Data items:
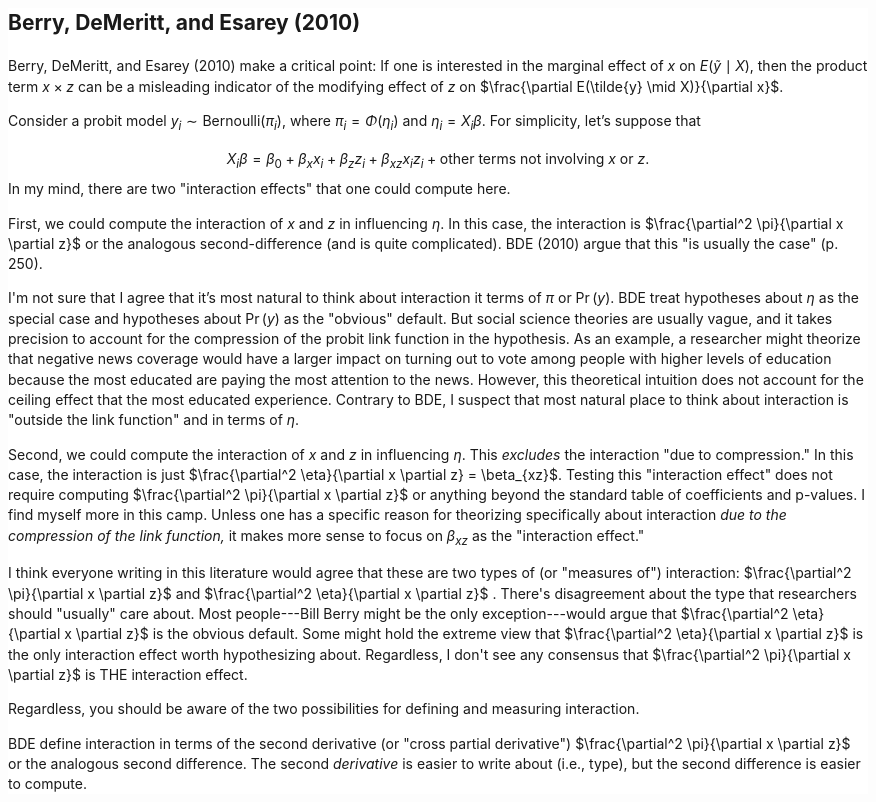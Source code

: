 


## Berry, DeMeritt, and Esarey (2010)

Berry, DeMeritt, and Esarey (2010) make a critical point: If one is interested in the marginal effect of $x$ on $E(\tilde{y} \mid X)$, then the product term $x \times z$ can be a misleading indicator of the modifying effect of $z$ on $\frac{\partial E(\tilde{y} \mid X)}{\partial x}$.

Consider a  probit model $y_i \sim \text{Bernoulli}(\pi_i)$, where $\pi_i = \Phi(\eta_i)$ and $\eta_i = X_i\beta$. For simplicity, let’s suppose that

$$
X_i\beta = \beta_0 + \beta_x x_i + \beta_{z} z_i + \beta_{xz}x_iz_i + \text{other terms not involving } x \text{ or } z.
$$
In my mind, there are two "interaction effects" that one could compute here.

First, we could compute the interaction of $x$ and $z$ in influencing $\eta$. In this case, the interaction is $\frac{\partial^2 \pi}{\partial x \partial z}$ or the analogous second-difference (and is quite complicated). BDE (2010) argue that this "is usually the case" (p. 250).

I'm not sure that I agree that it’s most natural to think about interaction it terms of $\pi$ or $\Pr(y)$. BDE treat hypotheses about $\eta$ as the special case and hypotheses about $\Pr(y)$ as the "obvious" default. But social science theories are usually vague, and it takes precision to account for the compression of the probit link function in the hypothesis. As an example, a researcher might theorize that negative news coverage would have a larger impact on turning out to vote among people with higher levels of education because the most educated are paying the most attention to the news. However, this theoretical intuition does not account for the ceiling effect that the most educated experience. Contrary to BDE, I suspect that most natural place to think about interaction is "outside the link function" and in terms of $\eta$.

Second, we could compute the interaction of $x$ and $z$ in influencing $\eta$. This *excludes* the interaction "due to compression." In this case, the interaction is just $\frac{\partial^2 \eta}{\partial x \partial z} = \beta_{xz}$. Testing this "interaction effect" does not require computing $\frac{\partial^2 \pi}{\partial x \partial z}$ or anything beyond the standard table of coefficients and p-values. I find myself more in this camp. Unless one has a specific reason for theorizing specifically about interaction *due to the compression of the link function,* it makes more sense to focus on $\beta_{xz}$ as the "interaction effect."

I think everyone writing in this literature would agree that these are two types of (or "measures of") interaction: $\frac{\partial^2 \pi}{\partial x \partial z}$ and $\frac{\partial^2 \eta}{\partial x \partial z}$ . There's disagreement about the type that researchers should "usually" care about. Most people---Bill Berry might be the only exception---would argue that $\frac{\partial^2 \eta}{\partial x \partial z}$ is the obvious default. Some might hold the extreme view that $\frac{\partial^2 \eta}{\partial x \partial z}$ is the only interaction effect worth hypothesizing about. Regardless, I don't see any consensus that $\frac{\partial^2 \pi}{\partial x \partial z}$ is THE interaction effect. 

Regardless, you should be aware of the two possibilities for defining and measuring interaction.

BDE define interaction in terms of the second derivative (or "cross partial derivative") $\frac{\partial^2 \pi}{\partial x \partial z}$ or the analogous second difference. The second *derivative* is easier to write about (i.e., type), but the second difference is easier to compute.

Exercise prompt:
Using the records above, count how many lines include the word "text", and reply only with that figure.

Exercise response:
2